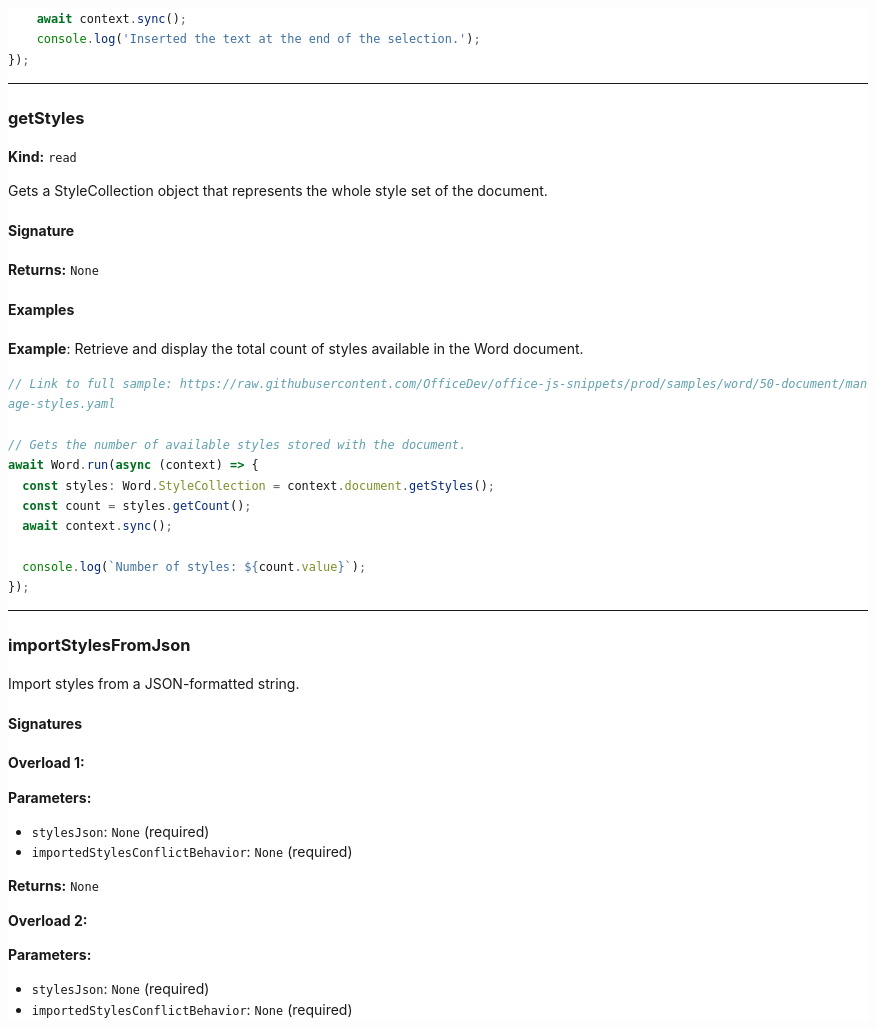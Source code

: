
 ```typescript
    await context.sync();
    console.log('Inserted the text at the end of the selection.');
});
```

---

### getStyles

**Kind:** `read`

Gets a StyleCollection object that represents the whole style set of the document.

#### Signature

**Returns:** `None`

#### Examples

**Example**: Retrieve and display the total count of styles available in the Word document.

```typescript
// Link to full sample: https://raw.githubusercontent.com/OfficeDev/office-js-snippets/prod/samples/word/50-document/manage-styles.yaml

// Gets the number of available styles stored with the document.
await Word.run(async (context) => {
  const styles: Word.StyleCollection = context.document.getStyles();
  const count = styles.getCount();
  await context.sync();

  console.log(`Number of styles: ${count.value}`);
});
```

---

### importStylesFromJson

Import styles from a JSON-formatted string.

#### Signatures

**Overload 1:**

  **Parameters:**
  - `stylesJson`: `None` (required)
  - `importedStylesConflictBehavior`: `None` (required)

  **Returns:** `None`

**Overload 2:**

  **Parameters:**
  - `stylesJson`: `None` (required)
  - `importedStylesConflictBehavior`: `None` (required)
_ _ _ _ _
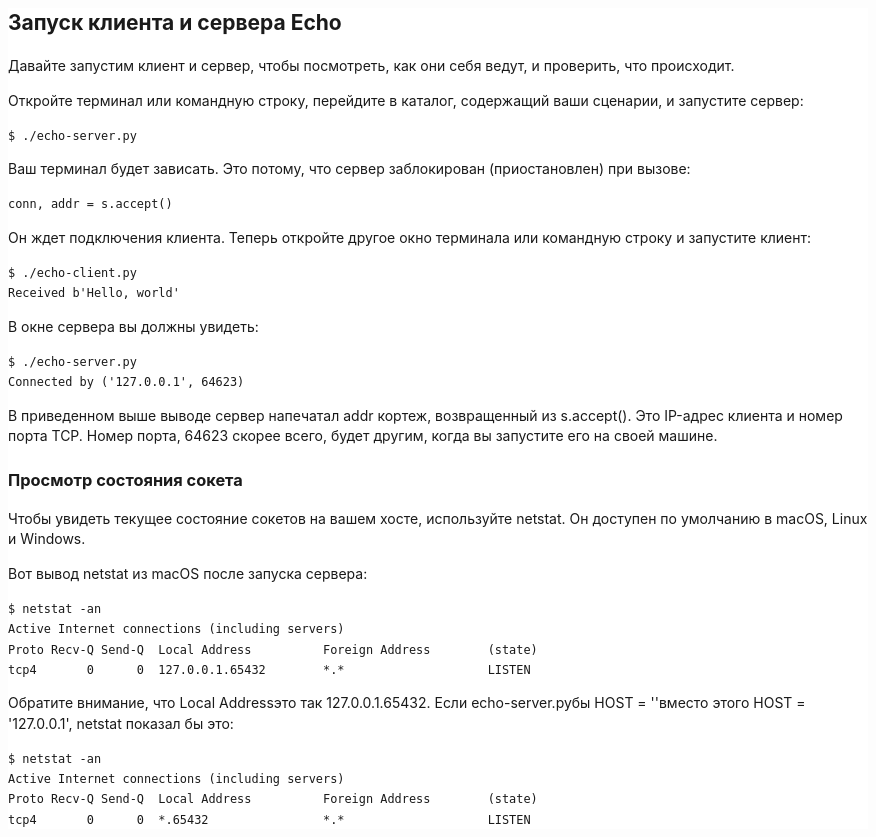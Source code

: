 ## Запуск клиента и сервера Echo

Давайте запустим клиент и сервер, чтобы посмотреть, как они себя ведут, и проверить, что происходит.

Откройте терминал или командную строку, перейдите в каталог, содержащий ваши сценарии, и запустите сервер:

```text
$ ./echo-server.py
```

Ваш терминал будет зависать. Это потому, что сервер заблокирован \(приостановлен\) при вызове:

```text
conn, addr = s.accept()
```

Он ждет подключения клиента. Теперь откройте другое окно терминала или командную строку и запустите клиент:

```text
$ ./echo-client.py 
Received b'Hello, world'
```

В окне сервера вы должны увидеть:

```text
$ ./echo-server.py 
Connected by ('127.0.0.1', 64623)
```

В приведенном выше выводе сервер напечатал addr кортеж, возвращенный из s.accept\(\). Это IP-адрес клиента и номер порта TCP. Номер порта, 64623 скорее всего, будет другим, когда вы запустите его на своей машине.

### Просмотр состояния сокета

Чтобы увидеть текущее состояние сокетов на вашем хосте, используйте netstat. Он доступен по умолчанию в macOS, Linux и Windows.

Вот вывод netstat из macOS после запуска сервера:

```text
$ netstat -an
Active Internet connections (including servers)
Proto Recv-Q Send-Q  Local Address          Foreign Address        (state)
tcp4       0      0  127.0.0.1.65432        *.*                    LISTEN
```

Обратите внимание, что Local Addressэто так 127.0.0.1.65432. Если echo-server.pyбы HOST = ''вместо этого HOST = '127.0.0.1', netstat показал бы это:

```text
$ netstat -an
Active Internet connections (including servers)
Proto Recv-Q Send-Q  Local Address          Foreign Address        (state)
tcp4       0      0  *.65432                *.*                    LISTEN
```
_ _ _ _ _
**Required action:** Copy out the lines of the data where the string "StyleCollection" occurs.

**Output:**
Gets a StyleCollection object that represents the whole style set of the document.
  const styles: Word.StyleCollection = context.document.getStyles();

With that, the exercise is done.